Re: saved from prince of eval

[Bart Schaefer <schaefer@xxxxxxxxxxxxxxxx>]

On Nov 8,  9:07am, Ray Andrews wrote:
}
} I'm trying to get some mileage out of the '(e)' flag, but it frustrates me

If you haven't already, you should read through the "Rules" section
under "Parameter Expansion".  "man zshexpn" and search for "Rules".

In particular the last sentence of the #1 rule "Nested Substitution":

     ... Note  that,  unless  the  '(P)'
     flag is present, the flags and any subscripts apply directly to
     the value of the nested substitution; for example,  the  expan-
     sion ${${foo}} behaves exactly the same as ${foo}.

Then note that (e) isn't applied until nearly the end of the procedure,
at rule #10.

So in this expression:

} 1:    $ foo="${(e)${array}[${top}, ${bottom}]}"

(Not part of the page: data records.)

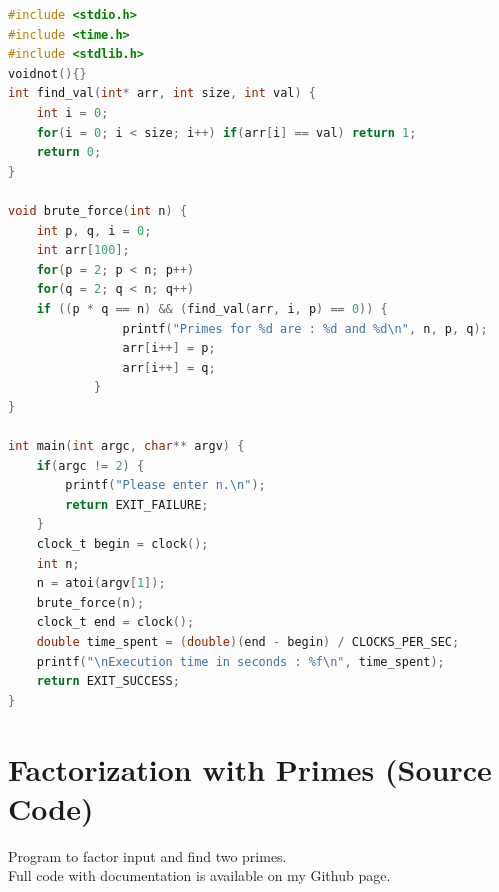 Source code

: \documentclass[a4paper, 12pt]{article}
\begin{document}
\begin{lstlisting}[language=C, caption=Source Code of rsa-with-integers.c]
#include <stdio.h>
#include <time.h>
#include <stdlib.h>
voidnot(){}
int find_val(int* arr, int size, int val) {
    int i = 0;
    for(i = 0; i < size; i++) if(arr[i] == val) return 1;
    return 0;
}

void brute_force(int n) {
    int p, q, i = 0;
    int arr[100];
    for(p = 2; p < n; p++)
    for(q = 2; q < n; q++)
    if ((p * q == n) && (find_val(arr, i, p) == 0)) {
                printf("Primes for %d are : %d and %d\n", n, p, q);
                arr[i++] = p;
                arr[i++] = q;
            }
}

int main(int argc, char** argv) {
    if(argc != 2) {
        printf("Please enter n.\n");
        return EXIT_FAILURE;
    }
    clock_t begin = clock();
    int n;
    n = atoi(argv[1]);
    brute_force(n);
    clock_t end = clock();
    double time_spent = (double)(end - begin) / CLOCKS_PER_SEC;
    printf("\nExecution time in seconds : %f\n", time_spent);
    return EXIT_SUCCESS;
}
\end{lstlisting}
\newpage
\section{Factorization with Primes (Source Code)}

Program to factor input and find two primes.\\

Full code with documentation is available on my Github page.\cite{github}\\
\end{document}
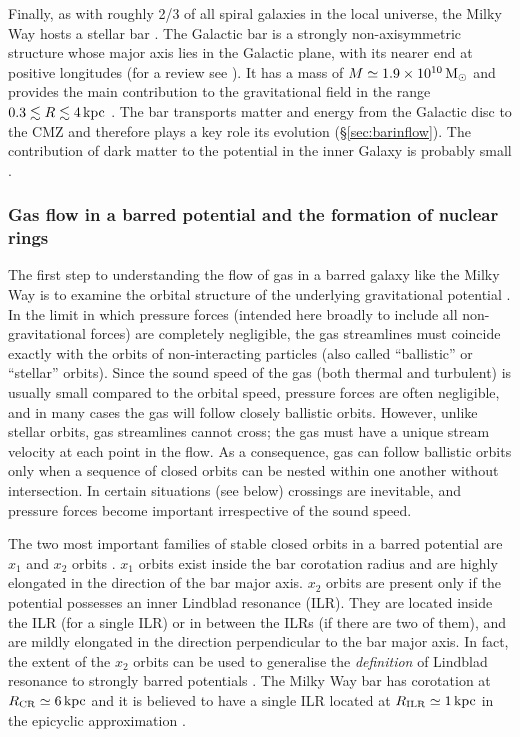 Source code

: Finally, as with roughly 2/3 of all spiral galaxies in the local universe, the Milky Way hosts a stellar bar \citep{Blitz1991,Wegg2013}. The Galactic bar is a strongly non-axisymmetric structure whose major axis lies in the Galactic plane, with its nearer end at positive longitudes (for a review see \citealt{Bland-Hawthorn2016}). It has a mass of $M\simeq 1.9 \times 10^{10} \, \mbox{M$_\odot$}$ and provides the main contribution to the gravitational field in the range $0.3\lesssim R \lesssim4\,\mbox{${\rm kpc}$}$ \citep{Portail2017}. The bar transports matter and energy from the Galactic disc to the CMZ and therefore plays a key role its evolution (\S\ref{sec:barinflow}). The contribution of dark matter to the potential in the inner Galaxy is probably small \citep{Portail2017,Li2020b}.

\subsubsection{Gas flow in a barred potential and the formation of nuclear rings} \label{sec:gasdynamics}

The first step to understanding the flow of gas in a barred galaxy like the Milky Way is to examine the orbital structure of the underlying gravitational potential \citep{Prendergast1983,Sellwood1993}. 
In the limit in which pressure forces (intended here broadly to include all non-gravitational forces) are completely negligible, the gas streamlines must coincide exactly with the orbits of non-interacting particles (also called ``ballistic'' or ``stellar'' orbits). Since the sound speed of the gas (both thermal and turbulent) is usually small compared to the orbital speed, pressure forces are often negligible, and in many cases the gas will follow closely ballistic orbits. 
However, unlike stellar orbits, gas streamlines cannot cross; the gas must have a unique stream velocity at each point in the flow. 
As a consequence, gas can follow ballistic orbits only when a sequence of closed orbits can be nested within one another without intersection. 
In certain situations (see below) crossings are inevitable, and pressure forces become important irrespective of the sound speed.

The two most important families of stable closed orbits in a barred potential are $x_1$ and $x_2$ orbits \citep[see Fig.~\ref{fig:sketch};][]{Contopoulos1989,Athanassoula1992a}. $x_1$ orbits exist inside the bar corotation radius and are highly elongated in the direction of the bar major axis. $x_2$ orbits are present only if the potential possesses an inner Lindblad resonance (ILR).
They are located inside the ILR (for a single ILR) or in between the ILRs (if there are two of them), and are mildly elongated in the direction perpendicular to the bar major axis. In fact, the extent of the $x_2$ orbits can be used to generalise the \emph{definition} of Lindblad resonance to strongly barred potentials \citep{VanAlbada1982}. The Milky Way bar has corotation at $R_{\rm CR}\simeq6\,\mbox{${\rm kpc}$}$ and it is believed to have a single ILR located at $R_{\rm ILR}\simeq1\,\mbox{${\rm kpc}$}$ in the epicyclic approximation \citep{Sormani2015a,Portail2017}.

First ${array} expands, and then [$[top},${bottom}] applies to that
value -- which isn't an array, it's a string, so the subscripts are
extracting a range of characters from that string.  Finally that
substring is re-evaluated (but probably is nothing interesting).

What you needed was

    foo="${(e)${(P)array}[${top}, ${bottom}]}"

though as previously explained that doesn't work as you want for an
associative $array.
 
} If I insert the literal name of the array in place of "${array}" 
} everything is fine.

In "${(e)the_literal_array[${top}, ${bottom}]}" the subscript applies
directly the array (because there is no nested expression).

} But this works:
} 
} 2:    $ bar='\$${array}[${top}, ${bottom}]'
} 3:    $ foo="${(e)$(print -R "${(e)${bar}}")}"

This describes that you've got at least three levels of unexpanded
references:

- whatever array is named by $array contains unexpanded references
  in the array elements
- bar contains unexpanded references to $array, $top, and $bottom
- expanding \$ in $bar becomes an unexpanded reference to the array
  named by $array with the subscript expanded from $top and $bottom

I have no idea why you want to put yourself in that situation, but if
you have three unexpanded levels then you need three re-evaluations:

- the inner (e) flag
- $(...), which you can think of as:  eval "..." | read
- the outer (e) flag
 
} I'm not sure how to interpret it tho. Is 'print' doing the work here, or 
} is print a bystander as a nested use of '(e)' works?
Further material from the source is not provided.